Pelatih NSH Mountain Gold Timika, AF Rinaldo, menyebut para pemainnya sebenarnya sudah menjalankan game plan yang dirancang dengan cukup baik saat melawan Pelita Jaya Bakrie. Dia mengakui lawan memang lebih bagus dan merata kekuatannya.

“Game plan sudah jalan, distribusi bola juga sudah cukup bagus terbukti kami bisa melakukan 20 assist, namun secara individu per individu, Pelita memang lebih bagus. Mereka bisa tetap bermain dengan kualitas tak beda jauh siapapun yang diturunkan,” kata Inal, sapaannya.

Agresivitas Pelita juga membuat anak-anak NSH banyak melakukan turn over. Dari 23 turn over yang dibuat pemain NSH, Pelita Jaya bisa mencetak 35 angka. Turn over kills you,” ujar Inal dalam sesi jumpa pers secara virtual seusai pertandingan di Robinson Cisarua Resort, Minggu 21 Maret. Lawan juga menghasilkan 31 poin dari fastbreak serta 31 angka dari lemparan bebas.

Pada babak pertama, Inal menyebut sebenarnya cukup bisa memecah pola defense lawan. “Terbukti mereka juga sempat mengubah pola. Kami bisa menjaga running mereka tapi hanya konsisten hingga pertengahan kuarter ketiga,” ujarnya. Meratanya kekuatan individu Pelita Jaya diakuinya menjadi kekuatan mereka. “Pelita bisa terus konsisten bermain karena perbedaan kualitas antara starter dan cadangan sangat tipis,” paparnya.

“Konsistensi kami memang belum maksimal, tetapi saya yakin dari hari ke hari akan makin bagus,” katanya. 

Dalam pertandingan tersebut Inal juga tidak menyertakan point guard utamanya, Jan Misel Panagan. “Jan ada masalah pada bahunya. Saya menyimpannya agar fit buat pertandingan berikutnya,” katanya.
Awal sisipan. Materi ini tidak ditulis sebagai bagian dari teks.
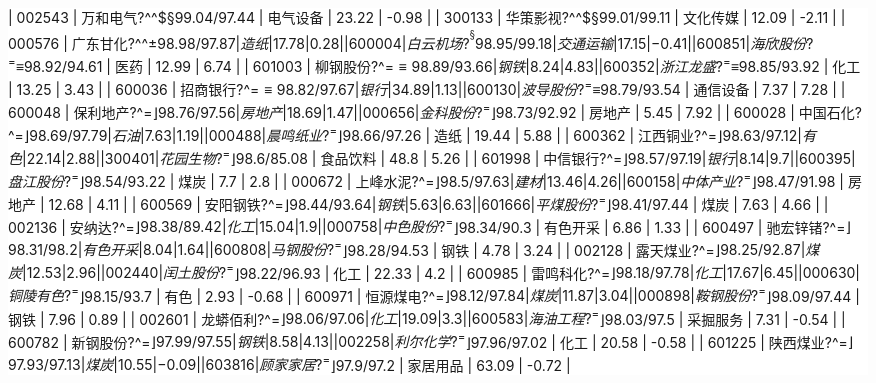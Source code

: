 | 002543 | 万和电气?^^$§99.04/97.44 |  电气设备  |  23.22   | -0.98  |
| 300133 | 华策影视?^^$§99.01/99.11 |  文化传媒  |  12.09   | -2.11  |
| 000576 | 广东甘化?^^$±98.98/97.87 |    造纸    |  17.78   |  0.28  |
| 600004 | 白云机场?^^§98.95/99.18  |  交通运输  |  17.15   | -0.41  |
| 600851 | 海欣股份?^=$≡98.92/94.61 |    医药    |  12.99   |  6.74  |
| 601003 | 柳钢股份?^=$≡98.89/93.66 |    钢铁    |   8.24   |  4.83  |
| 600352 | 浙江龙盛?^=$≡98.85/93.92 |    化工    |  13.25   |  3.43  |
| 600036 | 招商银行?^=$≡98.82/97.67 |    银行    |  34.89   |  1.13  |
| 600130 | 波导股份?^=$≡98.79/93.54 |  通信设备  |   7.37   |  7.28  |
| 600048 | 保利地产?^=$⌋98.76/97.56 |   房地产   |  18.69   |  1.47  |
| 000656 | 金科股份?^=$⌋98.73/92.92 |   房地产   |   5.45   |  7.92  |
| 600028 | 中国石化?^=$⌋98.69/97.79 |    石油    |   7.63   |  1.19  |
| 000488 | 晨鸣纸业?^=$⌋98.66/97.26 |    造纸    |  19.44   |  5.88  |
| 600362 | 江西铜业?^=$⌋98.63/97.12 |    有色    |  22.14   |  2.88  |
| 300401 | 花园生物?^=$⌋98.6/85.08  |  食品饮料  |   48.8   |  5.26  |
| 601998 | 中信银行?^=$⌋98.57/97.19 |    银行    |   8.14   |  9.7   |
| 600395 | 盘江股份?^=$⌋98.54/93.22 |    煤炭    |   7.7    |  2.8   |
| 000672 | 上峰水泥?^=$⌋98.5/97.63  |    建材    |  13.46   |  4.26  |
| 600158 | 中体产业?^=$⌋98.47/91.98 |   房地产   |  12.68   |  4.11  |
| 600569 | 安阳钢铁?^=$⌋98.44/93.64 |    钢铁    |   5.63   |  6.63  |
| 601666 | 平煤股份?^=$⌋98.41/97.44 |    煤炭    |   7.63   |  4.66  |
| 002136 |  安纳达?^=$⌋98.38/89.42  |    化工    |  15.04   |  1.9   |
| 000758 | 中色股份?^=$⌋98.34/90.3  |  有色开采  |   6.86   |  1.33  |
| 600497 | 驰宏锌锗?^=$⌋98.31/98.2  |  有色开采  |   8.04   |  1.64  |
| 600808 | 马钢股份?^=$⌋98.28/94.53 |    钢铁    |   4.78   |  3.24  |
| 002128 | 露天煤业?^=$⌋98.25/92.87 |    煤炭    |  12.53   |  2.96  |
| 002440 | 闰土股份?^=$⌋98.22/96.93 |    化工    |  22.33   |  4.2   |
| 600985 | 雷鸣科化?^=$⌋98.18/97.78 |    化工    |  17.67   |  6.45  |
| 000630 | 铜陵有色?^=$⌋98.15/93.7  |    有色    |   2.93   | -0.68  |
| 600971 | 恒源煤电?^=$⌋98.12/97.84 |    煤炭    |  11.87   |  3.04  |
| 000898 | 鞍钢股份?^=$⌋98.09/97.44 |    钢铁    |   7.96   |  0.89  |
| 002601 | 龙蟒佰利?^=$⌋98.06/97.06 |    化工    |  19.09   |  3.3   |
| 600583 | 海油工程?^=$⌋98.03/97.5  |  采掘服务  |   7.31   | -0.54  |
| 600782 | 新钢股份?^=$⌋97.99/97.55 |    钢铁    |   8.58   |  4.13  |
| 002258 | 利尔化学?^=$⌋97.96/97.02 |    化工    |  20.58   | -0.58  |
| 601225 | 陕西煤业?^=$⌋97.93/97.13 |    煤炭    |  10.55   | -0.09  |
| 603816 |  顾家家居?^=$⌋97.9/97.2  |  家居用品  |  63.09   | -0.72  |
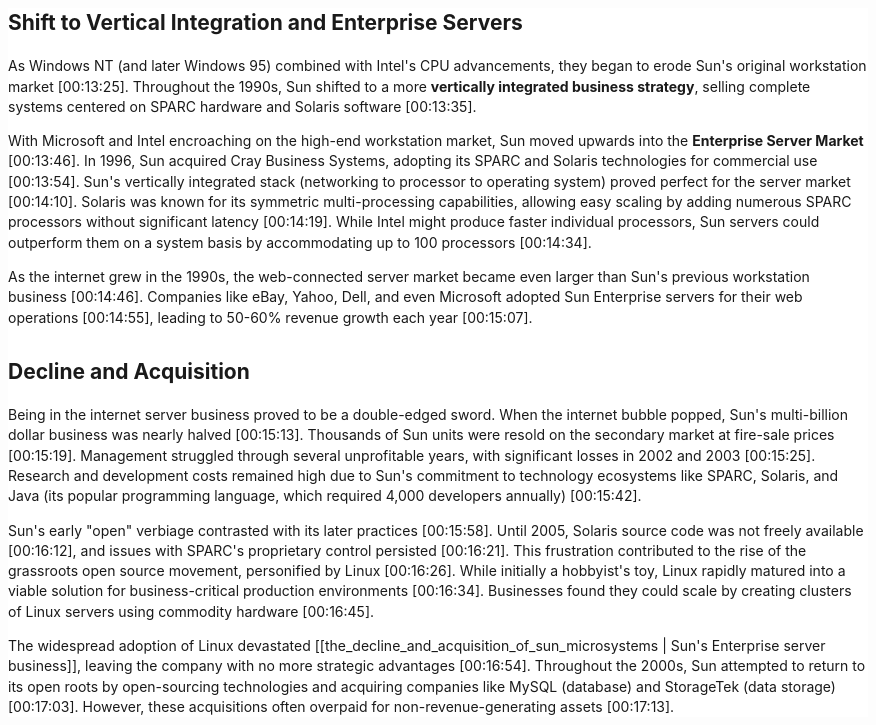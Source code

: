 ## Shift to Vertical Integration and Enterprise Servers

As Windows NT (and later Windows 95) combined with Intel's CPU advancements, they began to erode Sun's original workstation market <a class="yt-timestamp" data-t="00:13:25">[00:13:25]</a>. Throughout the 1990s, Sun shifted to a more **vertically integrated business strategy**, selling complete systems centered on SPARC hardware and Solaris software <a class="yt-timestamp" data-t="00:13:35">[00:13:35]</a>.

With Microsoft and Intel encroaching on the high-end workstation market, Sun moved upwards into the **Enterprise Server Market** <a class="yt-timestamp" data-t="00:13:46">[00:13:46]</a>. In 1996, Sun acquired Cray Business Systems, adopting its SPARC and Solaris technologies for commercial use <a class="yt-timestamp" data-t="00:13:54">[00:13:54]</a>. Sun's vertically integrated stack (networking to processor to operating system) proved perfect for the server market <a class="yt-timestamp" data-t="00:14:10">[00:14:10]</a>. Solaris was known for its symmetric multi-processing capabilities, allowing easy scaling by adding numerous SPARC processors without significant latency <a class="yt-timestamp" data-t="00:14:19">[00:14:19]</a>. While Intel might produce faster individual processors, Sun servers could outperform them on a system basis by accommodating up to 100 processors <a class="yt-timestamp" data-t="00:14:34">[00:14:34]</a>.

As the internet grew in the 1990s, the web-connected server market became even larger than Sun's previous workstation business <a class="yt-timestamp" data-t="00:14:46">[00:14:46]</a>. Companies like eBay, Yahoo, Dell, and even Microsoft adopted Sun Enterprise servers for their web operations <a class="yt-timestamp" data-t="00:14:55">[00:14:55]</a>, leading to 50-60% revenue growth each year <a class="yt-timestamp" data-t="00:15:07">[00:15:07]</a>.

## Decline and Acquisition

Being in the internet server business proved to be a double-edged sword. When the internet bubble popped, Sun's multi-billion dollar business was nearly halved <a class="yt-timestamp" data-t="00:15:13">[00:15:13]</a>. Thousands of Sun units were resold on the secondary market at fire-sale prices <a class="yt-timestamp" data-t="00:15:19">[00:15:19]</a>. Management struggled through several unprofitable years, with significant losses in 2002 and 2003 <a class="yt-timestamp" data-t="00:15:25">[00:15:25]</a>. Research and development costs remained high due to Sun's commitment to technology ecosystems like SPARC, Solaris, and Java (its popular programming language, which required 4,000 developers annually) <a class="yt-timestamp" data-t="00:15:42">[00:15:42]</a>.

Sun's early "open" verbiage contrasted with its later practices <a class="yt-timestamp" data-t="00:15:58">[00:15:58]</a>. Until 2005, Solaris source code was not freely available <a class="yt-timestamp" data-t="00:16:12">[00:16:12]</a>, and issues with SPARC's proprietary control persisted <a class="yt-timestamp" data-t="00:16:21">[00:16:21]</a>. This frustration contributed to the rise of the grassroots open source movement, personified by Linux <a class="yt-timestamp" data-t="00:16:26">[00:16:26]</a>. While initially a hobbyist's toy, Linux rapidly matured into a viable solution for business-critical production environments <a class="yt-timestamp" data-t="00:16:34">[00:16:34]</a>. Businesses found they could scale by creating clusters of Linux servers using commodity hardware <a class="yt-timestamp" data-t="00:16:45">[00:16:45]</a>.

The widespread adoption of Linux devastated [[the_decline_and_acquisition_of_sun_microsystems | Sun's Enterprise server business]], leaving the company with no more strategic advantages <a class="yt-timestamp" data-t="00:16:54">[00:16:54]</a>. Throughout the 2000s, Sun attempted to return to its open roots by open-sourcing technologies and acquiring companies like MySQL (database) and StorageTek (data storage) <a class="yt-timestamp" data-t="00:17:03">[00:17:03]</a>. However, these acquisitions often overpaid for non-revenue-generating assets <a class="yt-timestamp" data-t="00:17:13">[00:17:13]</a>.
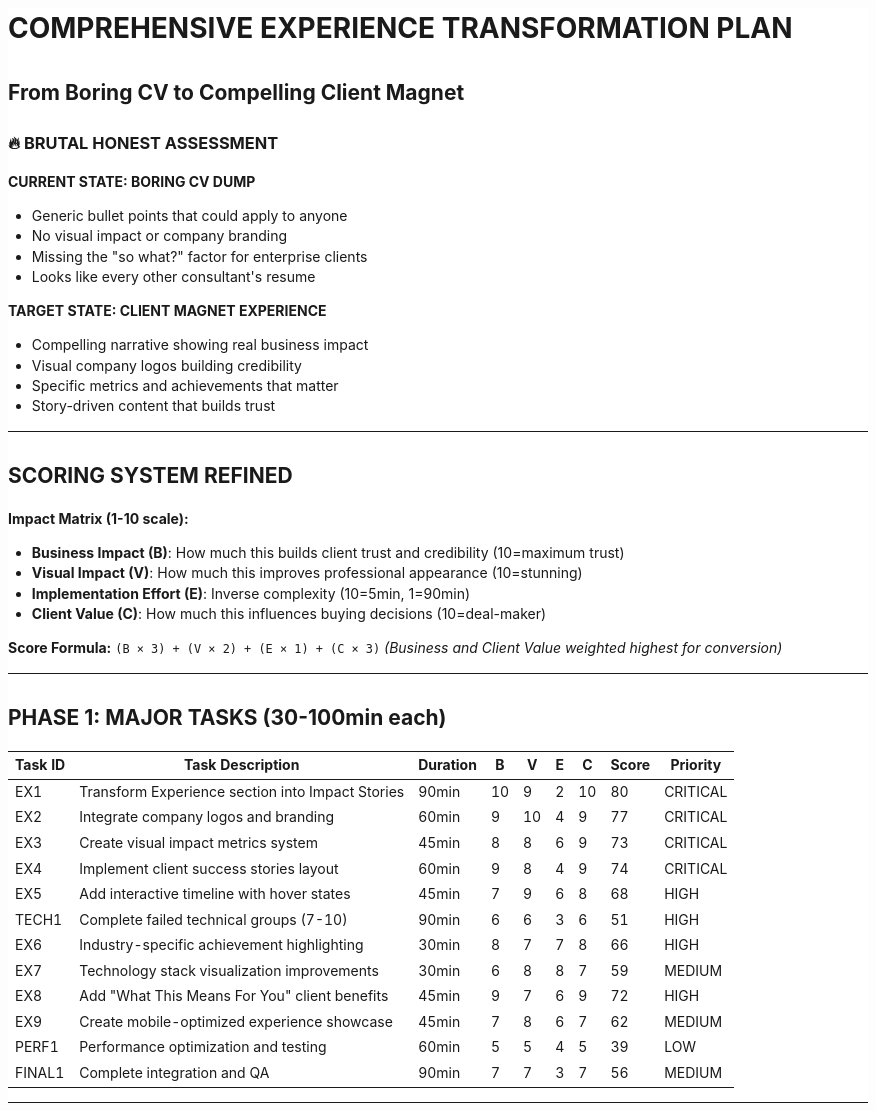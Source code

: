 # COMPREHENSIVE EXPERIENCE TRANSFORMATION PLAN
## From Boring CV to Compelling Client Magnet

### 🔥 BRUTAL HONEST ASSESSMENT

**CURRENT STATE: BORING CV DUMP**
- Generic bullet points that could apply to anyone
- No visual impact or company branding
- Missing the "so what?" factor for enterprise clients
- Looks like every other consultant's resume

**TARGET STATE: CLIENT MAGNET EXPERIENCE**
- Compelling narrative showing real business impact
- Visual company logos building credibility
- Specific metrics and achievements that matter
- Story-driven content that builds trust

---

## SCORING SYSTEM REFINED

**Impact Matrix (1-10 scale):**
- **Business Impact (B)**: How much this builds client trust and credibility (10=maximum trust)
- **Visual Impact (V)**: How much this improves professional appearance (10=stunning)
- **Implementation Effort (E)**: Inverse complexity (10=5min, 1=90min)
- **Client Value (C)**: How much this influences buying decisions (10=deal-maker)

**Score Formula:** `(B × 3) + (V × 2) + (E × 1) + (C × 3)`
*(Business and Client Value weighted highest for conversion)*

---

## PHASE 1: MAJOR TASKS (30-100min each)

| Task ID | Task Description | Duration | B | V | E | C | Score | Priority |
|---------|------------------|----------|---|---|---|---|-------|----------|
| EX1 | Transform Experience section into Impact Stories | 90min | 10 | 9 | 2 | 10 | 80 | CRITICAL |
| EX2 | Integrate company logos and branding | 60min | 9 | 10 | 4 | 9 | 77 | CRITICAL |
| EX3 | Create visual impact metrics system | 45min | 8 | 8 | 6 | 9 | 73 | CRITICAL |
| EX4 | Implement client success stories layout | 60min | 9 | 8 | 4 | 9 | 74 | CRITICAL |
| EX5 | Add interactive timeline with hover states | 45min | 7 | 9 | 6 | 8 | 68 | HIGH |
| TECH1 | Complete failed technical groups (7-10) | 90min | 6 | 6 | 3 | 6 | 51 | HIGH |
| EX6 | Industry-specific achievement highlighting | 30min | 8 | 7 | 7 | 8 | 66 | HIGH |
| EX7 | Technology stack visualization improvements | 30min | 6 | 8 | 8 | 7 | 59 | MEDIUM |
| EX8 | Add "What This Means For You" client benefits | 45min | 9 | 7 | 6 | 9 | 72 | HIGH |
| EX9 | Create mobile-optimized experience showcase | 45min | 7 | 8 | 6 | 7 | 62 | MEDIUM |
| PERF1 | Performance optimization and testing | 60min | 5 | 5 | 4 | 5 | 39 | LOW |
| FINAL1 | Complete integration and QA | 90min | 7 | 7 | 3 | 7 | 56 | MEDIUM |

---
Dia memberi kredit pada point guard rookienya, Luis Jovan Golung. “Tapi berhadapan dengan point guard nasional seperti Prastawa dan Ragil  memang berat bagi seorang rookie,” tutur Inal. Dia juga gembira dengan penampilan Manuel Onawame, rookie point guard yang bermain tak sampai tiga menit menciptakan dua angka dan dua assit.

Randika Aprilian pencetak 15 angka bagi NSH menyebut dia dan rekan-rekannya sudah berjuang maksimal. “Kami sudah fight, namun materi pemain lawan memang lebih bagus. Beberapa pemain kami malah baru mendapatkan pengalaman bermain melawan pemain nasional,” kata Randika.